In Cuba, Shakur was one of multiple Black political activists, dissidents and revolutionaries granted political asylum in the 60s and 70s, among them Eldridge Cleaver and Huey P. Newton. In addition to the killing of the New Jersey cop, Shakur was also accused of bank robbery, the kidnapping of a drug dealer, and the attempted murder of two other police officers from Queens. Most of these charges were dropped; in other cases she was acquitted. It’s likely Shakur was victim to the FBI’s COINTEL program (often referred to as COINTELPRO), a Cold War-era national security apparatus that relied on secret and often illegal operations to surveil, infiltrate and disrupt the activities of subversive political organizations. Many of the targeted groups were communist or socialist in nature, but civil rights groups and groups associated with Black Nationalism withstood the brunt of COINTELPRO probes. Trumping up charges for a popular Black nationalist figure was not, at the time, outside the purview of the FBI, which was concerned with neutralizing any and all threats to U.S. power, even at the expense of democratic values.

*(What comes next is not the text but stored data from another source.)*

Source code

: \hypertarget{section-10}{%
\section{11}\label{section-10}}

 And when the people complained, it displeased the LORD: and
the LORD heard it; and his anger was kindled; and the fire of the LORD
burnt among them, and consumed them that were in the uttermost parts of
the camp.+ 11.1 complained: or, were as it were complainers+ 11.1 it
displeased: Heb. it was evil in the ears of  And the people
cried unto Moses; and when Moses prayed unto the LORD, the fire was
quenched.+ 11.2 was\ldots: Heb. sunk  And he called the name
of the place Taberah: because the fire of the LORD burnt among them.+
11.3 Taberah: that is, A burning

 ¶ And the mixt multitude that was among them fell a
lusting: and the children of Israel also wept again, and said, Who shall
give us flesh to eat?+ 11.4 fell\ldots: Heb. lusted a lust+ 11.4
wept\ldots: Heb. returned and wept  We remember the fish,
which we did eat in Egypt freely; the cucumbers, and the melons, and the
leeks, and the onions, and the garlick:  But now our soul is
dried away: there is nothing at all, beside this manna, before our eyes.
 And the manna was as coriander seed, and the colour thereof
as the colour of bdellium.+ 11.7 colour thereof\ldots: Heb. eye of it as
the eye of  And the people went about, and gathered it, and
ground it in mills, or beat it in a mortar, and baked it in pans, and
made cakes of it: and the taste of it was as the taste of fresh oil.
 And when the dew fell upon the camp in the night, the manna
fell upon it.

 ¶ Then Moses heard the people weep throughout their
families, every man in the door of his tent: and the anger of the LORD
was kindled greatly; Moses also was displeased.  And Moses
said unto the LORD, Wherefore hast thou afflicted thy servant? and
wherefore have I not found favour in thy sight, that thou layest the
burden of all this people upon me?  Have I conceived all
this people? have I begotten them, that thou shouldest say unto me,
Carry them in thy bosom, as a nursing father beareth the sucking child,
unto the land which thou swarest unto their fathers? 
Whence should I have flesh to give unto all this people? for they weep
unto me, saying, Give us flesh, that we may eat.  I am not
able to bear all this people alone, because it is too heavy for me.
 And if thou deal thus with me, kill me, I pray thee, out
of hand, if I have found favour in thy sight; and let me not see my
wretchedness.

During the heady years of the Cold War, Cuba provided a safe haven for Black activists who were being persecuted by intelligence and security agencies. The socialist ideals they shared with Cuban revolutionaries like Che Guevara provided a platform from which they could forge transnational ties with people in “third-world” struggles all over the world. In fact, Algeria, which had emerged from a violent decolonial war waged by socialist revolutionaries, also served as a sanctuary for Black American activists. Cleaver, who sought exile after being charged with attempted murder in the United States, set up an outpost for the Black Panthers in Algiers.
Shakur is 67 years old now, still hiding out somewhere in Cuba, where she has received the protection of the Castro government. But, decades later, her existence continues to provoke the ire of U.S. officials and it’s not totally clear why. Last year, when the U.S. put Shakur on the most wanted list, eyebrows were raised. In an interview with Vice, Anna Hartnell, a professor of American studies, expressed confusion about their dogged pursuit of an exiled Black activist. “Why the US government want to flag this up now is both mysterious and disturbing,” said Hartnell. “If they really were pursuing her for what they say they’re pursuing her for, it doesn’t make any sense. She was a large figure of threat, and the United States government are asserting the fact that they are still interested.”